The value of the real property on the date the petition was filed was $103,000. The property has declined in value seven/tenths of 1% per month since that date, or approximately $700 per month.

The debtors have no equity in the property.

Concerning necessity for reorganization, the debtors presented evidence that Mr. Kraus works and has worked off the farm for many years. His annual off-farm income is approximately $20,000. Mrs. Kraus testified that she has a beauty parlor on the premises and needs the premises to operate her business. Her annual income from the beauty parlor is approximately $500.

The evidence of all three appraisers and Mrs. Kraus concerning the land is that it is poor crop land and probably best used for pasture. Historically, the debtors have not made a significant amount of their net income from the operation of the farm. The original note and mortgage were executed as a benefit for their son, and not for the purpose of an operating loan for the farm business. The farm business has never been the means of support for this family and the farm business did not provide sufficient income to enable the debtors to make timely interest and principal payments on the note and mortgage.

In most cases this Court would not consider a motion for relief two months into a Chapter 11 case. However, the evidence is clear that these debtors were unable to generate sufficient income from their business operation to make the necessary interest and principal payments prepetition. They were unable to redeem the property from a State Court foreclosure proceeding. They had nine months after the State Court foreclosure decree to create some plan concerning their reorganization possibility. They have now had two months since they filed their bankruptcy petition to present some evidence of the possibility or probability of an effective reorganization.

The evidence is clear to this Court that the farm business has not in the past and does not now provide sufficient income to the debtors to enable them to satisfy this debt obligation. Further, the evidence is clear that the allowed secured claim of the Bank is approximately $100,000 and the allowed unsecured claim is well over $200,-000. Based on all of the evidence, this Court must consider the feasibility of an effective reorganization by these debtors.

The conclusion of the Court is this property is not necessary to an effective reorganization because no effective reorganization is possible.

Even if the Court determined that an effective reorganization were possible, the *698offer of adequate protection made by debtors is insufficient. First, they have failed to comply with the minimum requirements of the mortgage document which included keeping the property insured for the benefit of the creditor. Although this is a simple enough procedure and the debtors can easily obtain the appropriate supplemental policy, they have not done so as of the date of the hearing.
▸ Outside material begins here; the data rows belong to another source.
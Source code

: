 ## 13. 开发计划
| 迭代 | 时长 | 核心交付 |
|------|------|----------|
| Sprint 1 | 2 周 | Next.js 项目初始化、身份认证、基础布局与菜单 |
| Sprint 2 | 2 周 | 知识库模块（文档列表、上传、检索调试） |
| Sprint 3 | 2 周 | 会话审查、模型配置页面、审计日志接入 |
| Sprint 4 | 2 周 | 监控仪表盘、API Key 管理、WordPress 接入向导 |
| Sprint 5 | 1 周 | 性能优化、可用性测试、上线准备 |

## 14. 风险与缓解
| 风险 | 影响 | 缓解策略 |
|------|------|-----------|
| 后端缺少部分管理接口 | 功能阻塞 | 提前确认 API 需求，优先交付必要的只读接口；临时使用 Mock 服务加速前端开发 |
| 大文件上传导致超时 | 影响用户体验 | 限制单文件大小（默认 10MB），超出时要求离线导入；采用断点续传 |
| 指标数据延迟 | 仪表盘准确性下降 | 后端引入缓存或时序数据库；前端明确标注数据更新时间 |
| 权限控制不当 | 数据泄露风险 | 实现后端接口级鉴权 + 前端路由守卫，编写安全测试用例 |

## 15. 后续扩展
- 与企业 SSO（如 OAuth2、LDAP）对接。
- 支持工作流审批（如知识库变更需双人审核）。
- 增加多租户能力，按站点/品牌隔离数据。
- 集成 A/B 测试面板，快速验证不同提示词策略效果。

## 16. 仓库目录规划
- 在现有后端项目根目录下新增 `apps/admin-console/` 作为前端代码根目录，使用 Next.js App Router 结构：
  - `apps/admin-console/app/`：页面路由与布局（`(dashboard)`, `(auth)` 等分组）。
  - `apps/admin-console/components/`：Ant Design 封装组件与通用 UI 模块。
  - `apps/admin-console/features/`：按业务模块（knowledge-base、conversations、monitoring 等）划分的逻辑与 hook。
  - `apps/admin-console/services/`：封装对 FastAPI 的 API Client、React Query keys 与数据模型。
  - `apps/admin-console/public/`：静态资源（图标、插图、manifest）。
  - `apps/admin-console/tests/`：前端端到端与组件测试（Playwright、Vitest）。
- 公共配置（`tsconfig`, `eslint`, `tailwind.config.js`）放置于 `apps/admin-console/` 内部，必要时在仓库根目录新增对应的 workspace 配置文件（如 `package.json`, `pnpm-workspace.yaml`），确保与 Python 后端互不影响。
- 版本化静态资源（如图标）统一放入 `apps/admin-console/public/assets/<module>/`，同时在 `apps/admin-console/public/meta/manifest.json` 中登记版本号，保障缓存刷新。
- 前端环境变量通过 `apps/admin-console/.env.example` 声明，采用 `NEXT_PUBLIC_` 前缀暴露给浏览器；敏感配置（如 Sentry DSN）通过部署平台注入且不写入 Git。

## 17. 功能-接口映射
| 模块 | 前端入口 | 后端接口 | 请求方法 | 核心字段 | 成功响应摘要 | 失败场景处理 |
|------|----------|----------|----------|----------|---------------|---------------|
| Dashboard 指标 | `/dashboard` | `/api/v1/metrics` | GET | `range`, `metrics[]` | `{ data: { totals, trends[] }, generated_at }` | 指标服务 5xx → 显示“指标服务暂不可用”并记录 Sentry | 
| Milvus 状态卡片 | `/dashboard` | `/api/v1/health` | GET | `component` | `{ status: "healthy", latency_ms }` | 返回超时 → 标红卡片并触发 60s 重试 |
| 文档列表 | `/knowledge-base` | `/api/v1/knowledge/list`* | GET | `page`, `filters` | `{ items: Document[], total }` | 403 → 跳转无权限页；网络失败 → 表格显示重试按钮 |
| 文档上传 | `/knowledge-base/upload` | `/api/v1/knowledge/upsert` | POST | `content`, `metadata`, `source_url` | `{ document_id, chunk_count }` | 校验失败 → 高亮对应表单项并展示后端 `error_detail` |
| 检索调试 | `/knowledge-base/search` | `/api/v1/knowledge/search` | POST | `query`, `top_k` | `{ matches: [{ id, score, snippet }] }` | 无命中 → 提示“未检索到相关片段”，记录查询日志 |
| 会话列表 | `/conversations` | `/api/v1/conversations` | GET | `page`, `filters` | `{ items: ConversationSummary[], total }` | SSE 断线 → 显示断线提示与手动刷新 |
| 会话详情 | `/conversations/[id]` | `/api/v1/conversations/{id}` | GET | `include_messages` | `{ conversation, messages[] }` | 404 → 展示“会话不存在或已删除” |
Secondly, the debtors have offered a monthly adequate protection payment of $550 and tendered a money order in the amount of $550. Such offer is inadequate. The minimum monthly payment required to protect the interest of the creditor is $700 per month and the debtor would be required to make a lump sum payment of $1,400 to make up for the decline in value of the collateral since the filing of the petition plus a prospective payment of $700 for the assumed decline in value during the next month.

No evidence was presented that the debtors were capable of making the immediate payment of $2,100 and $700 per month thereafter.

The Court concludes that the creditor has met its burden under § 362(d)(2) in that the evidence shows the debtors have no equity in the property. The debtors have failed to meet their burden concerning the necessity of the property for an effective reorganization and have failed to meet their burden of showing their capability of making adequate protection payments.

Therefore, the motion of the Bank is sustained and the automatic stay if hereby lifted.

Separate journal entry shall follow.